On Tuesday I put up a piece about the real, Nazi character of the Alternative Fuer Deutschland after their gain of 12 per cent of the votes in the federal elections. I said that we need to support our friends and partners across the North Sea in their struggle against these Nazis, because Fascism is international. Its successes in one country encourage Fascists and Nazis elsewhere. The various European right-wing extremist organisations have links to each other. The BNP and other Fascist splinter groups in Britain have hosted other neo-Nazis from Poland, Ukraine, Lithuania and Italy. At the same time, the American Alt Right network also includes more than its fair share of Brits, including Milo Yiannopolis, Paul Joseph Watson, Alex Jones’ best mate on Infowars, ‘Millennial Woes’ – who wants Muslims and other immigrants crossing the Mediterranean gunned down, as well as the return of slavery, ‘Sargon of Akkad’, and Katie Hopkins. We have to support German democrats and antifascists, because we will need their help against our own Nazis in this country.

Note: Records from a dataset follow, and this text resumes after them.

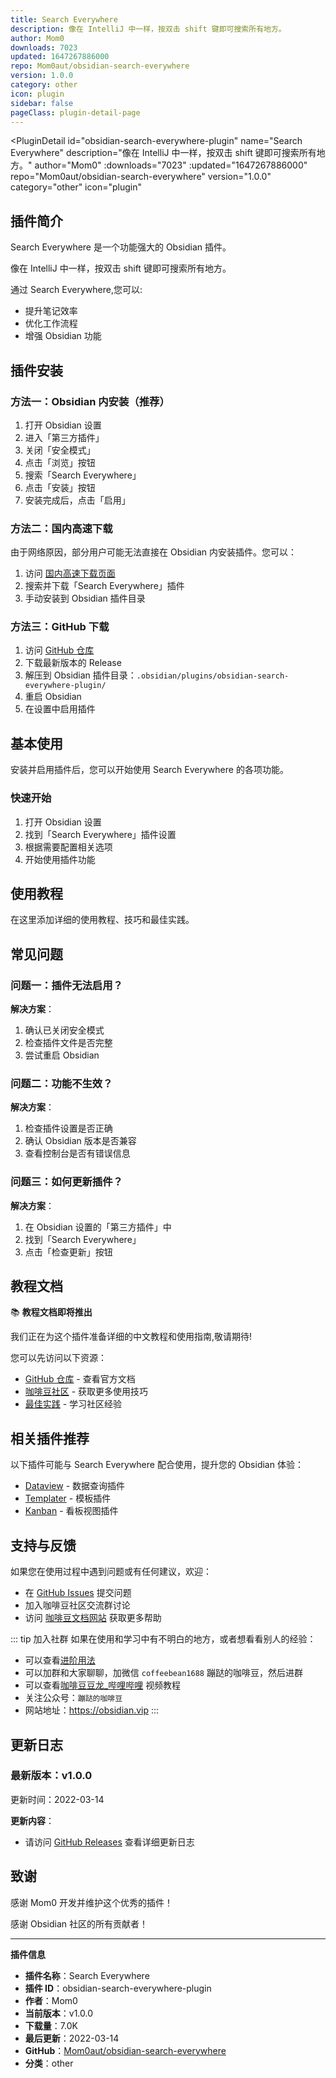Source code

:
```yaml
---
title: Search Everywhere
description: 像在 IntelliJ 中一样，按双击 shift 键即可搜索所有地方。
author: Mom0
downloads: 7023
updated: 1647267886000
repo: Mom0aut/obsidian-search-everywhere
version: 1.0.0
category: other
icon: plugin
sidebar: false
pageClass: plugin-detail-page
---
```


<PluginDetail
  id="obsidian-search-everywhere-plugin"
  name="Search Everywhere"
  description="像在 IntelliJ 中一样，按双击 shift 键即可搜索所有地方。"
  author="Mom0"
  :downloads="7023"
  :updated="1647267886000"
  repo="Mom0aut/obsidian-search-everywhere"
  version="1.0.0"
  category="other"
  icon="plugin"
>

<!-- AUTO_GENERATED_START -->
## 插件简介

Search Everywhere 是一个功能强大的 Obsidian 插件。

像在 IntelliJ 中一样，按双击 shift 键即可搜索所有地方。

通过 Search Everywhere,您可以:

- 提升笔记效率
- 优化工作流程
- 增强 Obsidian 功能

<!-- AUTO_GENERATED_END -->

<!-- AUTO_GENERATED_START -->
## 插件安装

### 方法一：Obsidian 内安装（推荐）

1. 打开 Obsidian 设置
2. 进入「第三方插件」
3. 关闭「安全模式」
4. 点击「浏览」按钮
5. 搜索「Search Everywhere」
6. 点击「安装」按钮
7. 安装完成后，点击「启用」

### 方法二：国内高速下载

由于网络原因，部分用户可能无法直接在 Obsidian 内安装插件。您可以：

1. 访问 [国内高速下载页面](/zh/documentation/obsidian-plugins-download.html)
2. 搜索并下载「Search Everywhere」插件
3. 手动安装到 Obsidian 插件目录

### 方法三：GitHub 下载

1. 访问 [GitHub 仓库](https://github.com/Mom0aut/obsidian-search-everywhere)
2. 下载最新版本的 Release
3. 解压到 Obsidian 插件目录：`.obsidian/plugins/obsidian-search-everywhere-plugin/`
4. 重启 Obsidian
5. 在设置中启用插件

## 基本使用

安装并启用插件后，您可以开始使用 Search Everywhere 的各项功能。

### 快速开始

1. 打开 Obsidian 设置
2. 找到「Search Everywhere」插件设置
3. 根据需要配置相关选项
4. 开始使用插件功能

<!-- AUTO_GENERATED_END -->

<!-- CUSTOM_CONTENT_START:tutorial -->
## 使用教程

在这里添加详细的使用教程、技巧和最佳实践。

<!-- CUSTOM_CONTENT_END:tutorial -->

<!-- SHARED_CONTENT_START -->
## 常见问题

### 问题一：插件无法启用？

**解决方案**：
1. 确认已关闭安全模式
2. 检查插件文件是否完整
3. 尝试重启 Obsidian

### 问题二：功能不生效？

**解决方案**：
1. 检查插件设置是否正确
2. 确认 Obsidian 版本是否兼容
3. 查看控制台是否有错误信息

### 问题三：如何更新插件？

**解决方案**：
1. 在 Obsidian 设置的「第三方插件」中
2. 找到「Search Everywhere」
3. 点击「检查更新」按钮

## 教程文档

📚 **教程文档即将推出**

我们正在为这个插件准备详细的中文教程和使用指南,敬请期待!

您可以先访问以下资源：
- [GitHub 仓库](https://github.com/Mom0aut/obsidian-search-everywhere) - 查看官方文档
- [咖啡豆社区](/zh/bases/) - 获取更多使用技巧
- [最佳实践](/zh/best-practices/) - 学习社区经验

## 相关插件推荐

以下插件可能与 Search Everywhere 配合使用，提升您的 Obsidian 体验：

- [Dataview](/zh/plugins/dataview.html) - 数据查询插件
- [Templater](/zh/plugins/templater-obsidian.html) - 模板插件
- [Kanban](/zh/plugins/obsidian-kanban.html) - 看板视图插件

## 支持与反馈

如果您在使用过程中遇到问题或有任何建议，欢迎：

- 在 [GitHub Issues](https://github.com/Mom0aut/obsidian-search-everywhere/issues) 提交问题
- 加入咖啡豆社区交流群讨论
- 访问 [咖啡豆文档网站](https://obsidian.vip) 获取更多帮助

::: tip 加入社群
如果在使用和学习中有不明白的地方，或者想看看别人的经验：
- 可以查看[进阶用法](/zh/advanced)
- 可以加群和大家聊聊，加微信 `coffeebean1688` 蹦跶的咖啡豆，然后进群
- 可以查看[咖啡豆豆龙_哔哩哔哩](https://space.bilibili.com/618777356) 视频教程
- 关注公众号：`蹦跶的咖啡豆`
- 网站地址：https://obsidian.vip
:::
<!-- SHARED_CONTENT_END -->

<!-- AUTO_GENERATED_START -->
## 更新日志

### 最新版本：v1.0.0

更新时间：2022-03-14

**更新内容**：
- 请访问 [GitHub Releases](https://github.com/Mom0aut/obsidian-search-everywhere/releases) 查看详细更新日志

## 致谢

感谢 Mom0 开发并维护这个优秀的插件！

感谢 Obsidian 社区的所有贡献者！

---

**插件信息**
- **插件名称**：Search Everywhere
- **插件 ID**：obsidian-search-everywhere-plugin
- **作者**：Mom0
- **当前版本**：v1.0.0
- **下载量**：7.0K
- **最后更新**：2022-03-14
- **GitHub**：[Mom0aut/obsidian-search-everywhere](https://github.com/Mom0aut/obsidian-search-everywhere)
- **分类**：other
<!-- AUTO_GENERATED_END -->

</PluginDetail>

Yesterday the news broke that the rozzers had arrested a 54-year old man in Wiltshire, who was a member of the banned Nazi terror group, National Action. The cops have made a series of arrests of other members in Liverpool, the north of England and Swansea.

There’s a debate amongst academics and political scientists about the precise nature of some of the parties on the extreme right, whether some are Fascists or just racial populists or extreme nationalists. It’s largely about the very fine definitions of academics make in the analysis of their subjects. It’s made even more complicated by the fact that Fascism itself can be quite difficult to define. The term comes from the Italian word for a band of people, which originally had no political connotations. Mussolini declared that it was not an ideology, but a movement, and there were significant differences between Italian Fascism, which was originally ultra-nationalist but not racist, and German Nazism, which had its origins in volkisch racism and anti-Semitism.

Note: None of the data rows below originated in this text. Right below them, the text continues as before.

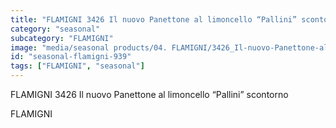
```yaml
---
title: "FLAMIGNI 3426 Il nuovo Panettone al limoncello “Pallini” scontorno"
category: "seasonal"
subcategory: "FLAMIGNI"
image: "media/seasonal products/04. FLAMIGNI/3426_Il-nuovo-Panettone-al-limoncello-“Pallini”_scontorno.jpg"
id: "seasonal-flamigni-939"
tags: ["FLAMIGNI", "seasonal"]
---
```


FLAMIGNI 3426 Il nuovo Panettone al limoncello “Pallini” scontorno

FLAMIGNI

In the case of National Action, there’s absolutely no doubt that they’re Nazis. Reporting the arrests, the Beeb showed clips of their demonstrations, in which they dressed in black paramilitary, or quasi-paramilitary gear, raised their right-hands in the Nazi/Fascist salute while their emblems were very much in same design as the Nazi insignia.

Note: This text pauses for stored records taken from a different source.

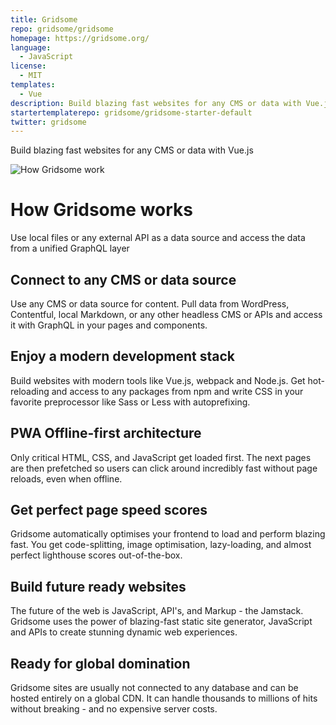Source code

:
 ```yaml
---
title: Gridsome
repo: gridsome/gridsome
homepage: https://gridsome.org/
language:
  - JavaScript
license:
  - MIT
templates:
  - Vue
description: Build blazing fast websites for any CMS or data with Vue.js
startertemplaterepo: gridsome/gridsome-starter-default
twitter: gridsome
---
```


Build blazing fast websites for any CMS or data with Vue.js

![How Gridsome work](https://thepracticaldev.s3.amazonaws.com/i/878bujtx44yni3oub1hf.gif)

# How Gridsome works

Use local files or any external API as a data source and access the data from a unified GraphQL layer

## Connect to any CMS or data source

Use any CMS or data source for content. Pull data from WordPress, Contentful, local Markdown, or any other headless CMS or APIs and access it with GraphQL in your pages and components.

## Enjoy a modern development stack

Build websites with modern tools like Vue.js, webpack and Node.js. Get hot-reloading and access to any packages from npm and write CSS in your favorite preprocessor like Sass or Less with autoprefixing.

## PWA Offline-first architecture

Only critical HTML, CSS, and JavaScript get loaded first. The next pages are then prefetched so users can click around incredibly fast without page reloads, even when offline.

## Get perfect page speed scores

Gridsome automatically optimises your frontend to load and perform blazing fast. You get code-splitting, image optimisation, lazy-loading, and almost perfect lighthouse scores out-of-the-box.

## Build future ready websites

The future of the web is JavaScript, API's, and Markup - the Jamstack. Gridsome uses the power of blazing-fast static site generator, JavaScript and APIs to create stunning dynamic web experiences.

## Ready for global domination

Gridsome sites are usually not connected to any database and can be hosted entirely on a global CDN. It can handle thousands to millions of hits without breaking - and no expensive server costs.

They are also bitterly anti-Semitic, and have the same conspiracy theories about the Jews deliberately importing non-White immigrants to destroy the White race as their counterparts in America and Europe. A few months ago Hope Not Hate got hold of a speech by their leader, Kevin Layzell, from a meeting in the north of England. It was full of anti-Semitic attacks and vilification, so much so that the anti-racist/ anti-religious extremism organization passed it on to the police.

The group was banned under anti-terrorism legislation, and one of the groups the rozzers busted had been trying to make bombs. According to Hope Not Hate, they’ve gone underground, and are running secret ‘self-defence’ classes, like some kind of wretched Nazi Fight Club. Hope Not Hate has produced a series of articles on them and the weird mixture of clowns and thugs that make up their members. Go here to find some of them:

http://hopenothate.org.uk/research/exposing-national-action/

I am not a member of Hope Not Hate, but they do publish some very insightful and valuable articles on the racist and religious extremist organisations now running around trying to terrorise and divide us.

As for the National Action’s paramilitary nature, this is part and parcel of Fascism going all the way back to the roots of the movement amongst demobilized extreme right-wing squaddies after the First world War, the Fasci di Combattimento and Squadristi of the Italian Fascists, and the Frei Korps and then SS and SA of the Nazis in Germany. In the 1970s one of the heads of the NF stated that he was trying to recruit ‘robust young men, who would defend the country from Communism’. One of the British Nazi organisations was banned in the late 1960s because they were caught running a paramilitary training camp in southeast England. It looked like they were similarly planning to make bombs. Part of the evidence for this was a tin of weedkiller the cops found in a garden shed. The ‘weed’ had been crossed out and replaced with ‘Jew’.

In Britain, Europe and America we need to unite and help each other defend our countries and decent, democratic and humanitarian values from these thugs.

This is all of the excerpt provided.